Work request
The answer should hold only the lines from the one containing "Bawendi's development of" through the one containing "path to a file" in the entries below, copied exactly, without pictures.

(Given records Opens)

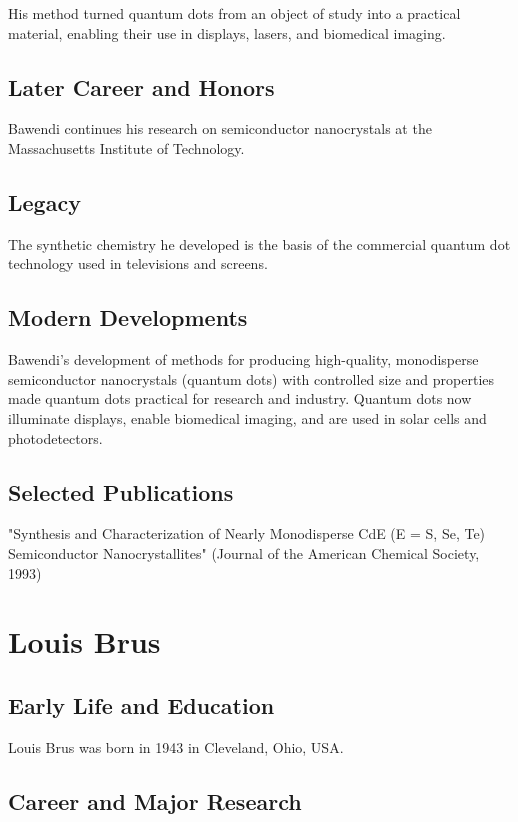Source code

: His method turned quantum dots from an object of study into a practical material, enabling their use in displays, lasers, and biomedical imaging.

\subsection*{Later Career and Honors}

Bawendi continues his research on semiconductor nanocrystals at the Massachusetts Institute of Technology.

\subsection*{Legacy}

The synthetic chemistry he developed is the basis of the commercial quantum dot technology used in televisions and screens.

\subsection*{Modern Developments}

Bawendi's development of methods for producing high-quality, monodisperse semiconductor nanocrystals (quantum dots) with controlled size and properties made quantum dots practical for research and industry. Quantum dots now illuminate displays, enable biomedical imaging, and are used in solar cells and photodetectors.

\subsection*{Selected Publications}

"Synthesis and Characterization of Nearly Monodisperse CdE (E = S, Se, Te) Semiconductor Nanocrystallites" (Journal of the American Chemical Society, 1993)

\clearpage

\section{Louis Brus}

\subsection*{Early Life and Education}

Louis Brus was born in 1943 in Cleveland, Ohio, USA.

\subsection*{Career and Major Research}

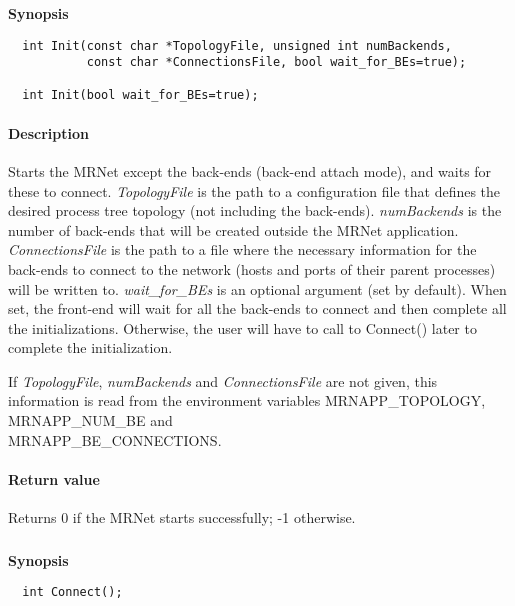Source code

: \documentclass[twoside,a4,english,11pt]{book}
\begin{document}
\subsubsection{}

\textbf{Synopsis}

\begin{lstlisting}
  int Init(const char *TopologyFile, unsigned int numBackends, 
           const char *ConnectionsFile, bool wait_for_BEs=true);

  int Init(bool wait_for_BEs=true);
\end{lstlisting}

\paragraph{Description}
  Starts the MRNet except the back-ends (back-end attach mode), and waits for these to connect. \emph{TopologyFile} is the 
  path to a configuration file that defines the desired process tree topology (not including the back-ends). 
  \emph{numBackends} is the number of back-ends that will be created outside the MRNet application. \emph{ConnectionsFile} is the 
  path to a file where the necessary information for the back-ends to connect to the network (hosts and ports of 
  their parent processes) will be written to. \emph{wait\_for\_BEs} is an optional argument (set by default). When set, 
  the front-end will wait for all the back-ends to connect and then complete all the initializations. Otherwise, 
  the user will have to call to Connect() later to complete the initialization. 

  If \emph{TopologyFile}, \emph{numBackends} and \emph{ConnectionsFile} are not given, this information is read from the environment 
  variables MRNAPP\_TOPOLOGY, MRNAPP\_NUM\_BE and \\ MRNAPP\_BE\_CONNECTIONS.

\paragraph{Return value}
  Returns 0 if the MRNet starts successfully; -1 otherwise.

\subsubsection{} 
\textbf{Synopsis}
\begin{lstlisting}
  int Connect();
\end{lstlisting}
\end{document}
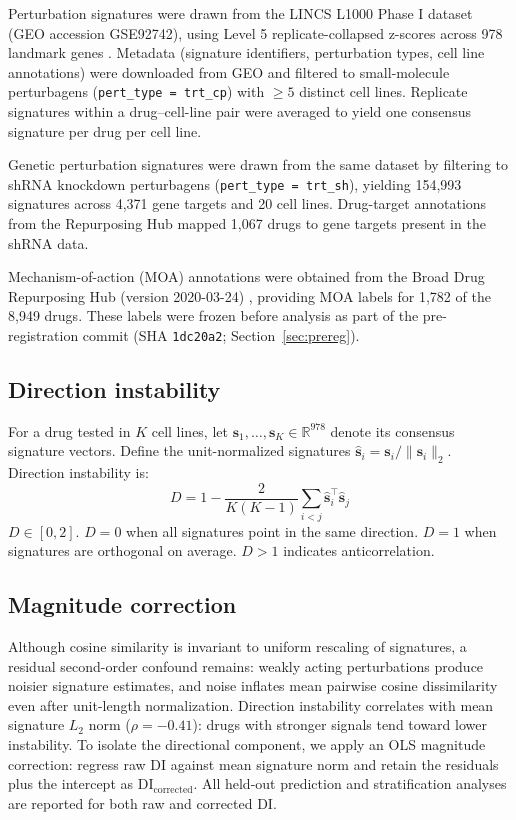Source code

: \documentclass[11pt]{article}
\begin{document}
Perturbation signatures were drawn from the LINCS L1000 Phase I dataset
(GEO accession GSE92742), using Level 5 replicate-collapsed z-scores across
978 landmark genes \citep{subramanian2017next}. Metadata (signature
identifiers, perturbation types, cell line annotations) were downloaded from
GEO and filtered to small-molecule perturbagens (\texttt{pert\_type =
trt\_cp}) with $\geq5$ distinct cell lines. Replicate signatures within a
drug--cell-line pair were averaged to yield one consensus signature per
drug per cell line.

Genetic perturbation signatures were drawn from the same dataset by
filtering to shRNA knockdown perturbagens (\texttt{pert\_type = trt\_sh}),
yielding 154{,}993 signatures across 4{,}371 gene targets and 20 cell lines.
Drug-target annotations from the Repurposing Hub mapped 1{,}067 drugs to
gene targets present in the shRNA data.

Mechanism-of-action (MOA) annotations were obtained from the Broad Drug
Repurposing Hub (version 2020-03-24) \citep{corsello2017drug}, providing
MOA labels for 1{,}782 of the 8{,}949 drugs. These labels were frozen
before analysis as part of the pre-registration commit
(SHA \texttt{1dc20a2}; Section~\ref{sec:prereg}).

\subsection{Direction instability}

For a drug tested in $K$ cell lines, let $\mathbf{s}_1, \ldots,
\mathbf{s}_K \in \mathbb{R}^{978}$ denote its consensus signature vectors.
Define the unit-normalized signatures $\hat{\mathbf{s}}_i =
\mathbf{s}_i / \|\mathbf{s}_i\|_2$. Direction instability is:
\begin{equation}
  D = 1 - \frac{2}{K(K-1)} \sum_{i < j}
    \hat{\mathbf{s}}_i^\top \hat{\mathbf{s}}_j
  \label{eq:direction_instability}
\end{equation}
$D \in [0, 2]$. $D = 0$ when all signatures point in the same direction.
$D = 1$ when signatures are orthogonal on average. $D > 1$ indicates
anticorrelation.

\subsection{Magnitude correction}

Although cosine similarity is invariant to uniform rescaling of
signatures, a residual second-order confound remains: weakly acting
perturbations produce noisier signature estimates, and noise inflates
mean pairwise cosine dissimilarity even after unit-length normalization.
Direction instability correlates with mean signature $L_2$ norm
($\rho = -0.41$): drugs with stronger signals tend toward lower
instability.  To isolate the directional component, we apply an OLS
magnitude correction: regress raw DI against mean signature norm and
retain the residuals plus the intercept as
$\text{DI}_{\text{corrected}}$.  All held-out prediction and
stratification analyses are reported for both raw and corrected DI.
\end{document}
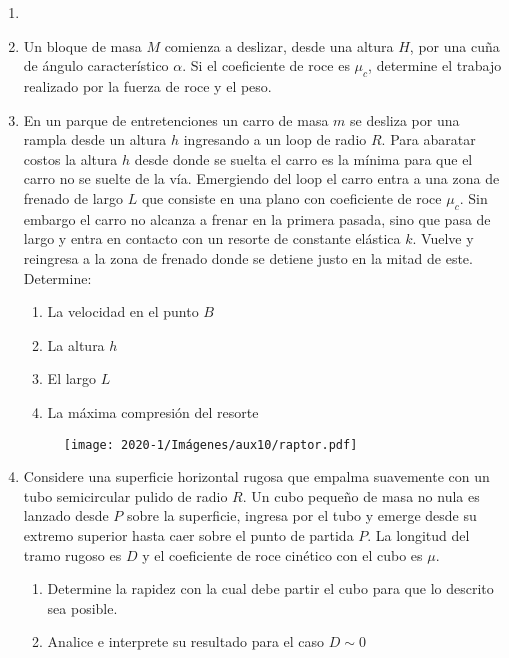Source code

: \documentclass[letterpaper,11pt]{article}
\begin{document}
\vspace{-1cm}
\begin{enumerate}\setlength{\itemsep}{0.4cm}


\item[]

\item Un bloque de masa $M$ comienza a deslizar, desde una altura $H$, por una cuña de ángulo característico $\alpha$. Si el coeficiente de roce es $\mu_c$, determine el trabajo realizado por la fuerza de roce y el peso.

\begin{figure}[H]
    \centering
    
\end{figure}

\item En un parque de entretenciones un carro de masa $m$ se desliza por una rampla desde un altura $h$ ingresando a un loop de radio $R$. Para abaratar costos la altura $h$ desde donde se suelta el carro es la mínima para que el carro no se suelte de la vía. Emergiendo del loop el carro entra a una zona de frenado de largo $L$ que consiste en una plano con coeficiente de roce $\mu_c$. Sin embargo el carro no alcanza a frenar en la primera pasada, sino que pasa de largo y entra en contacto con un resorte de constante elástica $k$. Vuelve y reingresa a la zona de frenado donde se detiene justo en la mitad de este. Determine:

\begin{enumerate}
    \item La velocidad en el punto $B$
    \item La altura $h$
    \item El largo $L$
    \item La máxima compresión del resorte
\end{enumerate}

\begin{figure}[h!]
    \centering
    \texttt{[image: 2020-1/Imágenes/aux10/raptor.pdf]}
\end{figure}

\item Considere una superficie horizontal rugosa que empalma suavemente con un tubo semicircular pulido de radio $R$. Un cubo pequeño de masa no nula es lanzado desde $P$ sobre la superficie, ingresa por el tubo y emerge desde su extremo superior hasta caer sobre el punto de partida $P$. La longitud del tramo rugoso es $D$ y el coeficiente de roce cinético con el cubo es $\mu$.
    \begin{enumerate}
        \item Determine la rapidez con la cual debe partir el cubo para que lo descrito sea posible.
        \item Analice e interprete su resultado para el caso $D \sim 0$
    \end{enumerate}


\end{enumerate}
\end{document}
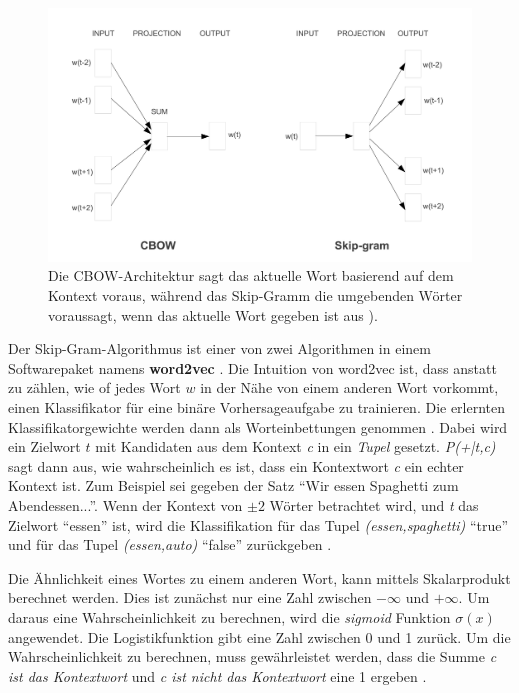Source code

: \begin{figure}[H]
    \centering
    \includegraphics[width=12cm]{kapitel3/cbowskipgr.png}
    \caption[Vergleich zwischen CBOW und Skip-Gram Architektur]{Die CBOW-Architektur sagt das aktuelle Wort basierend auf dem Kontext voraus, während das Skip-Gramm die umgebenden Wörter voraussagt, wenn das aktuelle Wort gegeben ist aus \cite*{Mikolov}).}
    \label{cbowskipgr}
\end{figure}

Der Skip-Gram-Algorithmus ist einer von zwei Algorithmen in einem Softwarepaket namens \textbf{word2vec} \cite*{Mikolov2013}\cite*{Mikolov}. Die Intuition von word2vec ist, dass anstatt zu zählen, wie of jedes Wort $w$ in der Nähe von einem anderen Wort vorkommt, einen Klassifikator für eine binäre Vorhersageaufgabe zu trainieren. Die erlernten Klassifikatorgewichte werden dann als Worteinbettungen genommen \cite*[111]{Jurafskya}. Dabei wird ein Zielwort $t$ mit Kandidaten aus dem Kontext \textit{c} in ein \textit{Tupel} gesetzt. \textit{P(+|t,c)} sagt dann aus, wie wahrscheinlich es ist, dass ein Kontextwort \textit{c} ein echter Kontext ist. Zum Beispiel sei gegeben der Satz \enquote{Wir essen Spaghetti zum Abendessen...}. Wenn der Kontext von $\pm 2$ Wörter betrachtet wird, und \textit{t} das Zielwort \enquote{essen} ist, wird die Klassifikation für das Tupel \textit{(essen,spaghetti)} \enquote{true} und für das Tupel \textit{(essen,auto)} \enquote{false} zurückgeben \cite*[111]{Jurafskya}.


Die Ähnlichkeit eines Wortes zu einem anderen Wort, kann mittels Skalarprodukt berechnet werden. Dies ist zunächst nur eine Zahl zwischen $-\infty$ und $+\infty$. Um daraus eine Wahrscheinlichkeit zu berechnen, wird die \textit{sigmoid} Funktion $\sigma(x)$ angewendet. Die Logistikfunktion gibt eine Zahl zwischen 0 und 1 zurück. Um die Wahrscheinlichkeit zu berechnen, muss gewährleistet werden, dass die Summe \textit{c ist das Kontextwort} und \textit{c ist nicht das Kontextwort} eine 1 ergeben \cite*[112]{Jurafskya}.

(Given records Closes)

Reply to the task
Bawendi's development of methods for producing high-quality, monodisperse semiconductor nanocrystals (quantum dots) with controlled size and properties made quantum dots practical for research and industry. Quantum dots now illuminate displays, enable biomedical imaging, and are used in solar cells and photodetectors.

\subsection*{Selected Publications}

"Synthesis and Characterization of Nearly Monodisperse CdE (E = S, Se, Te) Semiconductor Nanocrystallites" (Journal of the American Chemical Society, 1993)

\clearpage

\section{Louis Brus}

\subsection*{Early Life and Education}

Louis Brus was born in 1943 in Cleveland, Ohio, USA.

\subsection*{Career and Major Research}

Source code

: \documentclass[twoside,a4,english,11pt]{book}
\begin{document}
\subsubsection{}

\textbf{Synopsis}

\begin{lstlisting}
  int Init(const char *TopologyFile, unsigned int numBackends, 
           const char *ConnectionsFile, bool wait_for_BEs=true);

  int Init(bool wait_for_BEs=true);
\end{lstlisting}

\paragraph{Description}
  Starts the MRNet except the back-ends (back-end attach mode), and waits for these to connect. \emph{TopologyFile} is the 
  path to a configuration file that defines the desired process tree topology (not including the back-ends). 
  \emph{numBackends} is the number of back-ends that will be created outside the MRNet application. \emph{ConnectionsFile} is the 
  path to a file where the necessary information for the back-ends to connect to the network (hosts and ports of 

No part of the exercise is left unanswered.